I am adding usage of a small library to a large existing piece of software and would like to analyze (in finder detail than just in&out rdtsc() or gettimeofday calls) the overhead and it's attribution of the small library. Using things like rdtsc() I can get a sense of the latency that calling my libraries functions have, but I cannot do latency attribution unless I am also able to see whether branches are not being predicted well, caching isnt working properly, etc..I looked into PAPI as I imagined looking at a certain hardware events going into and out of a routine in my library within the context of the bigger binary but it seems I would need a specific kernel module for PAPI to work for me (Linux 2.6.18 && Intel Xeon 5570)...there is Vtune which is specifically geared for intel processors but it seems like it's something which would profile the entire binary for performance and not specific code snippets (the 3-4 calls into my library).

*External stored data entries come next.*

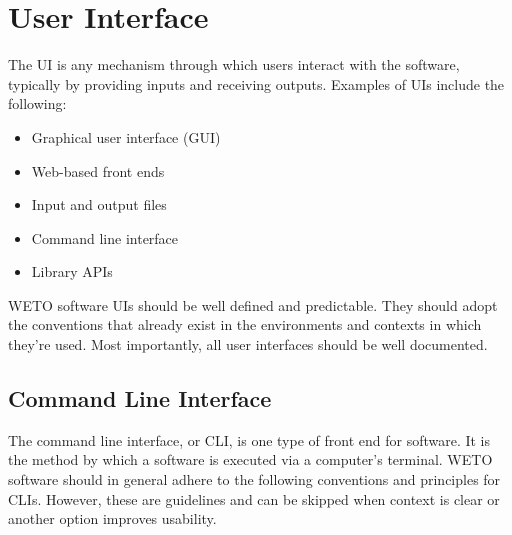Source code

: \documentclass[]{nrel}
\begin{document}
\section{User Interface}
The UI is any mechanism through which users interact with the software,
typically by providing inputs and receiving outputs. Examples of UIs include the following:

\begin{itemize}
\item Graphical user interface (GUI)
\item Web-based front ends
\item Input and output files
\item Command line interface
\item Library APIs
\end{itemize}

WETO software UIs should be well defined and predictable.
They should adopt the conventions that already exist in the environments and contexts
in which they're used.
Most importantly, all user interfaces should be well documented.

\subsection{Command Line Interface}
The command line interface, or CLI, is one type of front end for software.
It is the method by which a software is executed via a computer’s terminal.
WETO software should in general adhere to the following conventions and principles for CLIs.
However, these are guidelines and can be skipped when context is clear or another
option improves usability.
\end{document}
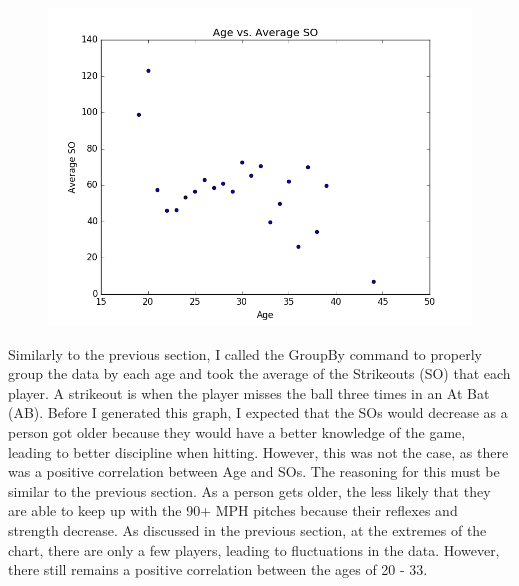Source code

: \documentclass{acmart}
\begin{document}
\begin{figure}[H]
\includegraphics[scale=.5]{AgevsAverageSO.png}
\end{figure}
Similarly to the previous section, I called the GroupBy command to properly group the data by each age and took the average of the Strikeouts (SO) that each player. A strikeout is when the player misses the ball three times in an At Bat (AB). Before I generated this graph, I expected that the SOs would decrease as a person got older because they would have a better knowledge of the game, leading to better discipline when hitting. However, this was not the case, as there was a positive correlation between Age and SOs. The reasoning for this must be similar to the previous section. As a person gets older, the less likely that they are able to keep up with the 90+ MPH pitches because their reflexes and strength decrease. As discussed in the previous section, at the extremes of the chart, there are only a few players, leading to fluctuations in the data. However, there still remains a positive correlation between the ages of 20 - 33.
\end{document}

Is there a way for me to use Vtune for my goal, or possibly something which can give me access to such counters without having to patch my kernel?
It's not possible to define an entry point in vtune to start recording.

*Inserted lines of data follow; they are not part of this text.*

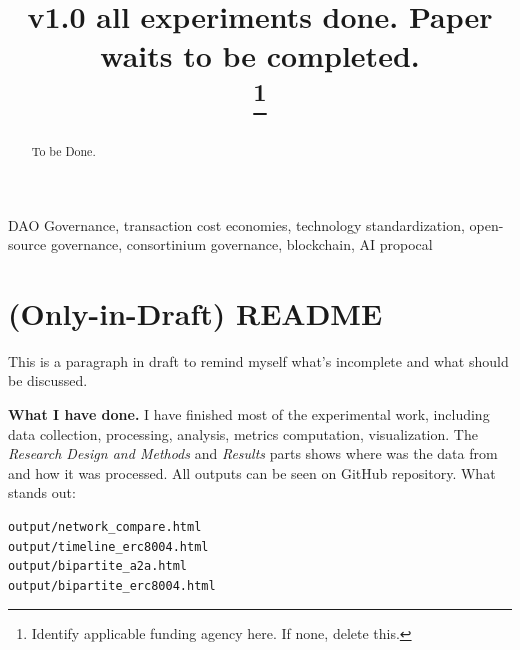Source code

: \documentclass[conference]{IEEEtran}
\begin{document}
\title{v1.0 all experiments done. Paper waits to be completed.\\
\thanks{Identify applicable funding agency here. If none, delete this.}
}

\author{
\and
{}
}

\maketitle

\begin{abstract}
To be Done. 
\end{abstract}

\begin{IEEEkeywords}
DAO Governance, transaction cost economies, technology standardization, open-source governance, consortinium governance, blockchain, AI propocal
\end{IEEEkeywords}

\section{(Only-in-Draft) README}
This is a paragraph in draft to remind myself what's incomplete and what should be discussed. 

\textbf{What I have done.} I have finished most of the experimental work, including data collection, processing, analysis, metrics computation, visualization. The \textit{Research Design and Methods} and \textit{Results} parts shows where was the data from and how it was processed. All outputs can be seen on GitHub repository. What stands out: 

\begin{verbatim}
output/network_compare.html
output/timeline_erc8004.html
output/bipartite_a2a.html
output/bipartite_erc8004.html
\end{verbatim}
\end{document}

However, what you can do, is to start the trace without recording and then when you expect to hit your library, you start the trace and let it record the calls. After the calls, you may stop it again and can now look up the library call using the top-bottom tab in vtune.
With it, you should be able to see all the information regarding the calls, and the time spent in each.
If you want to be sure that you only trace while the calls are active, you may start the application under gdb and insert breakpoints when accessing and leaving the functions you wish to examine and then start and stop the profiler appropriately.